Start of Block
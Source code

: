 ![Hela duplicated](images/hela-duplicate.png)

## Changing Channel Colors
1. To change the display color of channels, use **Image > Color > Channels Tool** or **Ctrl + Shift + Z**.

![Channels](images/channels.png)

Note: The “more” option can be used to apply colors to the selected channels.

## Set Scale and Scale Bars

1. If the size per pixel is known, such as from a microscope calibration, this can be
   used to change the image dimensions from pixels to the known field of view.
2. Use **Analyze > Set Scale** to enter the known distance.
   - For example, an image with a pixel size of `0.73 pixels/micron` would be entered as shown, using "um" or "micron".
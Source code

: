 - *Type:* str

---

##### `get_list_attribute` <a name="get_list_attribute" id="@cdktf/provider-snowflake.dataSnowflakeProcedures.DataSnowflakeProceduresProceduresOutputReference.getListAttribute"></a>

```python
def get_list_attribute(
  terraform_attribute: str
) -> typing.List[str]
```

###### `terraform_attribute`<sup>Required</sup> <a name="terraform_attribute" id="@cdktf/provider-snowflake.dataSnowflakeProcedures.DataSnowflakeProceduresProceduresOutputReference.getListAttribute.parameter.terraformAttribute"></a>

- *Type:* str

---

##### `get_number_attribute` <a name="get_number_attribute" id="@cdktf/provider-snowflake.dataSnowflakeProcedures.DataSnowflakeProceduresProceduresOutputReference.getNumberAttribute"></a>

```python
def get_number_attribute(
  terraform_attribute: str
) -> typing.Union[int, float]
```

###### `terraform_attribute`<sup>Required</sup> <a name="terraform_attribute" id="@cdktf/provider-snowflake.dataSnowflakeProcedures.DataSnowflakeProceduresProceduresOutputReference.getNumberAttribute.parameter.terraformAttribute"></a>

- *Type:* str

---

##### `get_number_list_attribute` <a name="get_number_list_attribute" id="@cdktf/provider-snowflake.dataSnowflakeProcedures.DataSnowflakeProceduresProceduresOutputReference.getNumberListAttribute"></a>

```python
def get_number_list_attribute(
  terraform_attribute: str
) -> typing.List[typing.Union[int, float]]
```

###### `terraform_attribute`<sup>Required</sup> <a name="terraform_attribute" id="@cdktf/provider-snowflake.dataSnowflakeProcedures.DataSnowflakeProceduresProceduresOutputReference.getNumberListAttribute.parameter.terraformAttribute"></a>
End of Block
### [WORK INSTRUCTIONS]
Repeat all of the records, letter for letter.

### [ANSWER TO THIS TASK]
Source code

: ![Hela duplicated](images/hela-duplicate.png)

## Changing Channel Colors
1. To change the display color of channels, use **Image > Color > Channels Tool** or **Ctrl + Shift + Z**.

![Channels](images/channels.png)

Note: The “more” option can be used to apply colors to the selected channels.

## Set Scale and Scale Bars

1. If the size per pixel is known, such as from a microscope calibration, this can be
   used to change the image dimensions from pixels to the known field of view.
2. Use **Analyze > Set Scale** to enter the known distance.
   - For example, an image with a pixel size of `0.73 pixels/micron` would be entered as shown, using "um" or "micron".
Source code

: - *Type:* str

---

##### `get_list_attribute` <a name="get_list_attribute" id="@cdktf/provider-snowflake.dataSnowflakeProcedures.DataSnowflakeProceduresProceduresOutputReference.getListAttribute"></a>

```python
def get_list_attribute(
  terraform_attribute: str
) -> typing.List[str]
```

###### `terraform_attribute`<sup>Required</sup> <a name="terraform_attribute" id="@cdktf/provider-snowflake.dataSnowflakeProcedures.DataSnowflakeProceduresProceduresOutputReference.getListAttribute.parameter.terraformAttribute"></a>

- *Type:* str

---

##### `get_number_attribute` <a name="get_number_attribute" id="@cdktf/provider-snowflake.dataSnowflakeProcedures.DataSnowflakeProceduresProceduresOutputReference.getNumberAttribute"></a>

```python
def get_number_attribute(
  terraform_attribute: str
) -> typing.Union[int, float]
```

###### `terraform_attribute`<sup>Required</sup> <a name="terraform_attribute" id="@cdktf/provider-snowflake.dataSnowflakeProcedures.DataSnowflakeProceduresProceduresOutputReference.getNumberAttribute.parameter.terraformAttribute"></a>

- *Type:* str

---

##### `get_number_list_attribute` <a name="get_number_list_attribute" id="@cdktf/provider-snowflake.dataSnowflakeProcedures.DataSnowflakeProceduresProceduresOutputReference.getNumberListAttribute"></a>

```python
def get_number_list_attribute(
  terraform_attribute: str
) -> typing.List[typing.Union[int, float]]
```

###### `terraform_attribute`<sup>Required</sup> <a name="terraform_attribute" id="@cdktf/provider-snowflake.dataSnowflakeProcedures.DataSnowflakeProceduresProceduresOutputReference.getNumberListAttribute.parameter.terraformAttribute"></a>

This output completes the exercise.